Einspruch gegen EHCP: Der Tribunal-Weg
Wenn die Behörde eine Entscheidung über den EHCP Ihres Kindes trifft, der Sie widersprechen, kann das überfordern.
Viele Eltern fühlen sich im Dschungel aus Papierkram, Fristen und Juristendeutsch allein gelassen.
Doch tausende Familien fechten EHCP-Entscheidungen jedes Jahr erfolgreich an – oft ganz ohne Anwalt.
Dieser Leitfaden hilft Ihnen, Ihre Rechte zu verstehen, Fehler zu vermeiden und stark aufzutreten.

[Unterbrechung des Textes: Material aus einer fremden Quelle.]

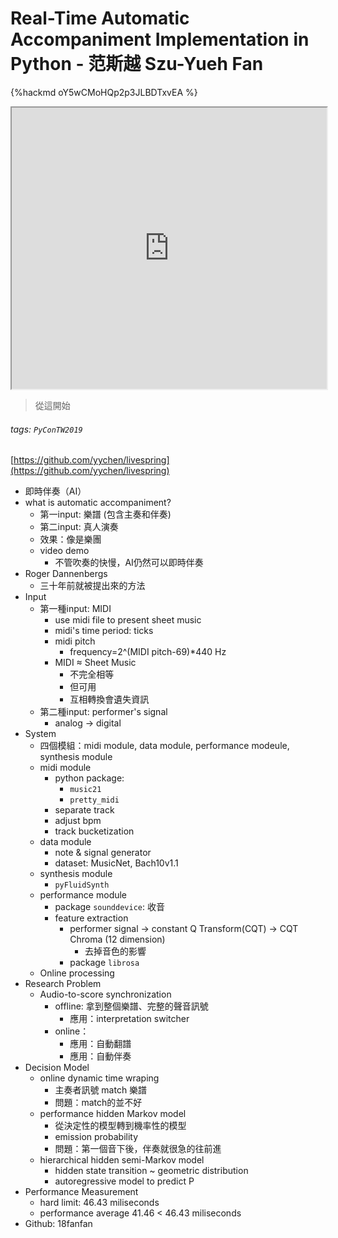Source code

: # Real-Time Automatic Accompaniment Implementation in Python - 范斯越 Szu-Yueh Fan

{%hackmd oY5wCMoHQp2p3JLBDTxvEA %}

<iframe src="https://app.sli.do/event/dy4qee8u" height=450 width=100%></iframe>

> 從這開始
      
###### tags: `PyConTW2019`


[https://github.com/yychen/livespring](https://github.com/yychen/livespring)

* 即時伴奏（AI）
* what is automatic accompaniment?
    * 第一input: 樂譜 (包含主奏和伴奏)
    * 第二input: 真人演奏
    * 效果：像是樂團
    * video demo
        * 不管吹奏的快慢，AI仍然可以即時伴奏
* Roger Dannenbergs
    * 三十年前就被提出來的方法
* Input
    * 第一種input: MIDI
        * use midi file to present sheet music
        * midi's time period: ticks
        * midi pitch
            * frequency=2^(MIDI pitch-69)*440 Hz
        * MIDI ≈ Sheet Music
            * 不完全相等
            * 但可用
            * 互相轉換會遺失資訊
    * 第二種input: performer's signal
        * analog -> digital
* System
    * 四個模組：midi module, data module, performance modeule, synthesis module
    * midi module
        * python package: 
            * `music21`
            * `pretty_midi`
        * separate track
        * adjust bpm
        * track bucketization
    * data module
        * note & signal generator
        * dataset: MusicNet, Bach10v1.1
    * synthesis module
        * `pyFluidSynth`
    * performance module
        * package `sounddevice`: 收音
        * feature extraction
            * performer signal -> constant Q Transform(CQT) -> CQT Chroma (12 dimension)
                * 去掉音色的影響
            * package `librosa`
    * Online processing
* Research Problem
    * Audio-to-score synchronization
        * offline: 拿到整個樂譜、完整的聲音訊號
            * 應用：interpretation switcher
        * online：
            * 應用：自動翻譜
            * 應用：自動伴奏
* Decision Model
    * online dynamic time wraping
        * 主奏者訊號 match 樂譜
        * 問題：match的並不好
    * performance hidden Markov model
        * 從決定性的模型轉到機率性的模型
        * emission probability
        * 問題：第一個音下後，伴奏就很急的往前進
    * hierarchical hidden semi-Markov model
        * hidden state transition ~ geometric distribution
        * autoregressive model to predict P
* Performance Measurement
    * hard limit: 46.43 miliseconds
    * performance average 41.46 < 46.43 miliseconds
* Github: 18fanfan




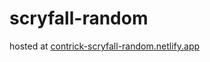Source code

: # scryfall-random

hosted at [contrick-scryfall-random.netlify.app](https://contrick-scryfall-random.netlify.app)
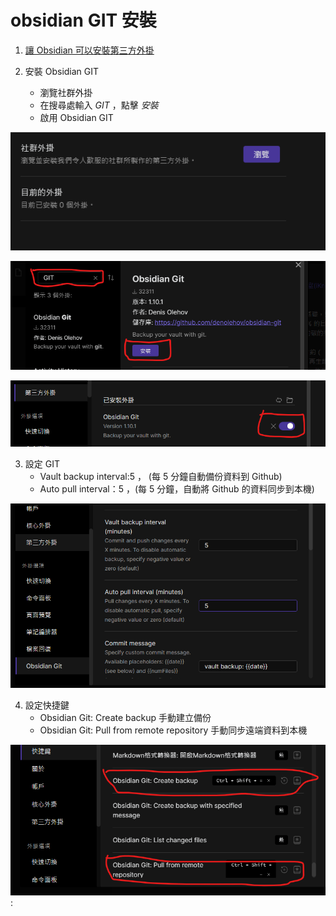 # obsidian GIT 安裝

1. [讓 Obsidian 可以安裝第三方外掛](./讓%20Obsidian%20可以安裝第三方外掛.md
)

2. 安裝 Obsidian GIT
	- 瀏覽社群外掛
	- 在搜尋處輸入 _GIT_ ，點擊 _安裝_
	- 啟用 Obsidian GIT

![](../pics/Pasted%20image%2020210824135541.png)

![](../pics/Pasted%20image%2020210824135447.png)

![](../pics/Pasted%20image%2020210824135804.png)

3. 設定 GIT 
	- Vault backup interval:5 ， (每 5 分鐘自動備份資料到 Github)
	- Auto pull interval：5 ，(每 5 分鐘，自動將 Github 的資料同步到本機)

![](../pics/Pasted%20image%2020210824135913.png)


4. 設定快捷鍵
	- Obsidian Git: Create backup  手動建立備份
	- Obsidian Git: Pull from remote repository 手動同步遠端資料到本機

![](../pics/Pasted%20image%2020210824140505.png):

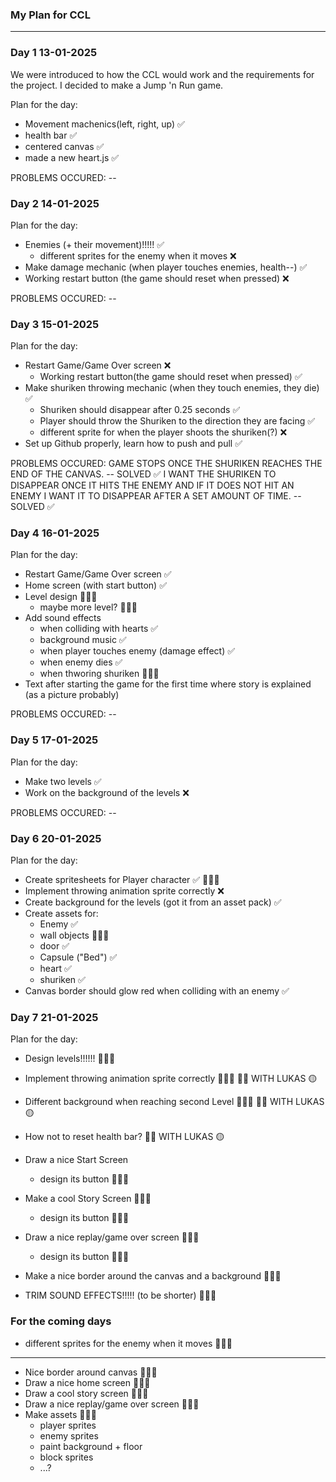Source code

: ### My Plan for CCL

******************

### Day 1 13-01-2025

We were introduced to how the CCL would work and the requirements for the project. I decided to make a Jump 'n Run game.

Plan for the day: 
- Movement machenics(left, right, up) ✅
- health bar ✅
- centered canvas ✅
- made a new heart.js ✅

PROBLEMS OCCURED: --

### Day 2 14-01-2025

Plan for the day:
- Enemies (+ their movement)!!!!! ✅
    - different sprites for the enemy when it moves ❌
- Make damage mechanic (when player touches enemies, health--) ✅
- Working restart button (the game should reset when pressed) ❌

PROBLEMS OCCURED: --


### Day 3 15-01-2025

Plan for the day:
- Restart Game/Game Over screen ❌
    - Working restart button(the game should reset when pressed) ✅
- Make shuriken throwing mechanic (when they touch enemies, they die) ✅
    - Shuriken should disappear after 0.25 seconds ✅
    - Player should throw the Shuriken to the direction they are facing ✅
    - different sprite for when the player shoots the shuriken(?) ❌
- Set up Github properly, learn how to push and pull ✅


PROBLEMS OCCURED: GAME STOPS ONCE THE SHURIKEN REACHES THE END OF THE CANVAS. -- SOLVED ✅
I WANT THE SHURIKEN TO DISAPPEAR ONCE IT HITS THE ENEMY AND IF IT DOES NOT HIT AN ENEMY I WANT IT TO DISAPPEAR AFTER A SET AMOUNT OF TIME. -- SOLVED ✅

### Day 4 16-01-2025

Plan for the day: 
- Restart Game/Game Over screen ✅
- Home screen (with start button) ✅
- Level design 👨🏽‍🔧
    - maybe more level? 👨🏽‍🔧
- Add sound effects 
    - when colliding with hearts ✅
    - background music ✅
    - when player touches enemy (damage effect) ✅
    - when enemy dies ✅
    - when thworing shuriken 👨🏽‍🔧
- Text after starting the game for the first time where story is explained (as a picture probably)


PROBLEMS OCCURED: --

### Day 5 17-01-2025

Plan for the day:
- Make two levels ✅
- Work on the background of the levels ❌

PROBLEMS OCCURED: --


### Day 6 20-01-2025

Plan for the day:
- Create spritesheets for Player character ✅ 👨🏽‍🔧
- Implement throwing animation sprite correctly ❌
- Create background for the levels (got it from an asset pack) ✅
- Create assets for:
    - Enemy ✅
    - wall objects 👨🏽‍🔧
    - door ✅
    - Capsule ("Bed") ✅
    - heart ✅
    - shuriken ✅
- Canvas border should glow red when colliding with an enemy ✅
     
### Day 7 21-01-2025

Plan for the day:
- Design levels!!!!!! 👨🏽‍🔧
- Implement throwing animation sprite correctly 👨🏽‍🔧 🚨🚨 WITH LUKAS 🟡
- Different background when reaching second Level 👨🏽‍🔧 🚨🚨 WITH LUKAS 🟡
- How not to reset health bar? 🚨🚨 WITH LUKAS 🟡

- Draw a nice Start Screen
    - design its button 👨🏽‍🔧
- Make a cool Story Screen 👨🏽‍🔧
    - design its button 👨🏽‍🔧
- Draw a nice replay/game over screen 👨🏽‍🔧
    - design its button 👨🏽‍🔧

- Make a nice border around the canvas and a background 👨🏽‍🔧
- TRIM SOUND EFFECTS!!!!! (to be shorter) 👨🏽‍🔧



### For the coming days
- different sprites for the enemy when it moves 👨🏽‍🔧

---

- Nice border around canvas 👨🏽‍🔧
- Draw a nice home screen 👨🏽‍🔧
- Draw a cool story screen 👨🏽‍🔧
- Draw a nice replay/game over screen 👨🏽‍🔧
- Make assets 👨🏽‍🔧
    - player sprites
    - enemy sprites
    - paint background + floor
    - block sprites 
    - ...?







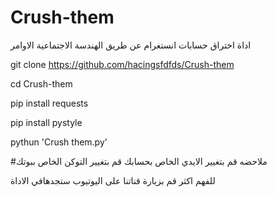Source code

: # Crush-them
اداة اختراق حسابات انستغرام عن طريق الهندسة الاجتماعية
الاوامر


git clone https://github.com/hacingsfdfds/Crush-them


cd Crush-them


pip install requests


pip install pystyle

pythun 'Crush them.py' 



#ملاحضه قم بتغيير الايدي الخاص بحسابك قم بتغيير التوكن الخاص ببوتك

للفهم اكثر قم بزيارة قناتنا على اليوتيوب ستجدهافي الاداة



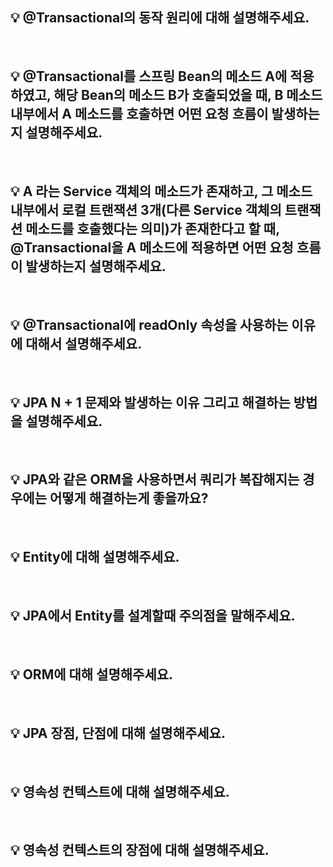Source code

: 💡 @Transactional의 동작 원리에 대해 설명해주세요.
---
<br>

💡 @Transactional를 스프링 Bean의 메소드 A에 적용하였고, 해당 Bean의 메소드 B가 호출되었을 때, B 메소드 내부에서 A 메소드를 호출하면 어떤 요청 흐름이 발생하는지 설명해주세요.
---
<br>

💡 A 라는 Service 객체의 메소드가 존재하고, 그 메소드 내부에서 로컬 트랜잭션 3개(다른 Service 객체의 트랜잭션 메소드를 호출했다는 의미)가 존재한다고 할 때, @Transactional을 A 메소드에 적용하면 어떤 요청 흐름이 발생하는지 설명해주세요.
---
<br>

💡 @Transactional에 readOnly 속성을 사용하는 이유에 대해서 설명해주세요.
---
<br>

💡 JPA N + 1 문제와 발생하는 이유 그리고 해결하는 방법을 설명해주세요.
---
<br>

💡 JPA와 같은 ORM을 사용하면서 쿼리가 복잡해지는 경우에는 어떻게 해결하는게 좋을까요?
---
<br>

💡 Entity에 대해 설명해주세요.
---
<br>

💡 JPA에서 Entity를 설계할때 주의점을 말해주세요.
---
<br>

💡 ORM에 대해 설명해주세요.
---
<br>

💡 JPA 장점, 단점에 대해 설명해주세요.
---
<br>

💡 영속성 컨텍스트에 대해 설명해주세요.
---
<br>

💡 영속성 컨텍스트의 장점에 대해 설명해주세요.
---
<br>
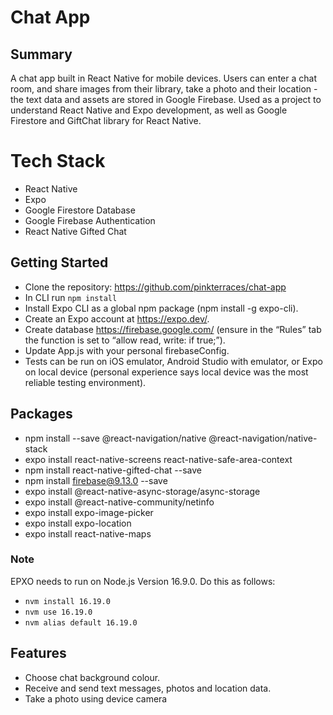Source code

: # Chat App

## Summary

A chat app built in React Native for mobile devices. Users can enter a chat room, and share images from their library, take a photo and their location - the text data and assets are stored in Google Firebase. Used as a project to understand React Native and Expo development, as well as Google Firestore and GiftChat library for React Native.

# Tech Stack

- React Native
- Expo
- Google Firestore Database
- Google Firebase Authentication
- React Native Gifted Chat

## Getting Started

- Clone the repository: https://github.com/pinkterraces/chat-app
- In CLI run `npm install`
- Install Expo CLI as a global npm package (npm install -g expo-cli).
- Create an Expo account at https://expo.dev/.
- Create database https://firebase.google.com/ (ensure in the “Rules” tab the function is set to “allow read, write: if true;”).
- Update App.js with your personal firebaseConfig.
- Tests can be run on iOS emulator, Android Studio with emulator, or Expo on local device (personal experience says local device was the most reliable testing environment).

## Packages

- npm install --save @react-navigation/native @react-navigation/native-stack
- expo install react-native-screens react-native-safe-area-context
- npm install react-native-gifted-chat --save
- npm install firebase@9.13.0 --save
- expo install @react-native-async-storage/async-storage
- expo install @react-native-community/netinfo
- expo install expo-image-picker
- expo install expo-location
- expo install react-native-maps

### Note 

EPXO needs to run on Node.js Version 16.9.0. Do this as follows:
- `nvm install 16.19.0`
- `nvm use 16.19.0`
- `nvm alias default 16.19.0`

## Features
- Choose chat background colour.
- Receive and send text messages, photos and location data.
- Take a photo using device camera
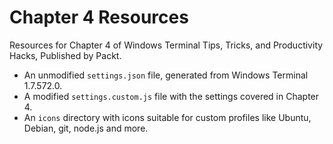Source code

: Chapter 4 Resources
===================

Resources for Chapter 4 of Windows Terminal Tips, Tricks, and Productivity Hacks, Published by Packt.

- An unmodified `settings.json` file, generated from Windows Terminal 1.7.572.0.
- A modified `settings.custom.js` file with the settings covered in Chapter 4.
- An `icons` directory with icons suitable for custom profiles like Ubuntu, Debian, git, node.js and more.
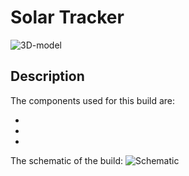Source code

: # Solar Tracker



![3D-model]()

## Description


The components used for this build are:

* 
* 
* 

The schematic of the build:
![Schematic]()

Die Gründe für einen Einspruch verstehen
Das SEND-Tribunal verhandelt verschiedene Kernfragen. Sie können Einspruch einlegen, wenn die Behörde:
Eine EHC-Bedarfsprüfung ablehnt.
Die Ausstellung eines EHCP nach der Prüfung ablehnt.
Einen EHCP ausstellt, Sie aber mit dem Inhalt nicht einverstanden sind (z. B. Hilfen oder die genannte Schule).
Die Änderung eines bestehenden EHCP nach einer Überprüfung ablehnt.
Den EHCP beenden möchte.
Klären Sie genau, gegen welche Entscheidung Sie vorgehen.
Das bestimmt Ihre Beweise und Argumente.
Oft geht es um mehr als ein Thema, etwa den Inhalt des Plans und gleichzeitig die gewählte Schule.
Wichtige Beweise für den Einspruch
Das Tribunal stützt sich rein auf Beweise. Je präziser diese sind, desto stärker ist Ihr Fall. Dazu gehören:
Unabhängige Gutachten: Berichte von Psychologen oder Therapeuten, die Ihr Kind untersucht haben. Diese sind besonders wirksam.
Schulberichte: Fortschrittsberichte, Förderpläne und Protokolle bereits versuchter Maßnahmen.
Berichte von Eltern: Ihre eigene Sicht auf die Bedürfnisse Ihres Kindes und die Auswirkungen der aktuellen Lage.
Die Sichtweise des Kindes: Die Perspektive Ihres Kindes in eigenen Worten, Zeichnungen oder per Video.
Zeugenaussagen: Schriftliche Berichte von Lehrern oder Fachkräften, die Ihr Kind gut kennen.
Verlassen Sie sich nicht nur auf die Berichte der Behörde.
Diese spielen Bedarfe oft herunter.
Holen Sie bei Bedarf aktuelle, unabhängige Gutachten ein.
Vorbereitung auf das SEND-Tribunal
Vorbereitung ist alles. Das Verfahren ist zwar bürgernah gestaltet, aber dennoch formell. Das erwartet Sie:
Stellungnahme: Nach Einlegung des Einspruchs reichen Sie Ihre Argumente und gesammelten Beweise ein.
Dokumentenmappe: Alle Beweise werden in einer Akte für das Tribunal, die Behörde und Sie zusammengefasst. Prüfen Sie diese genau.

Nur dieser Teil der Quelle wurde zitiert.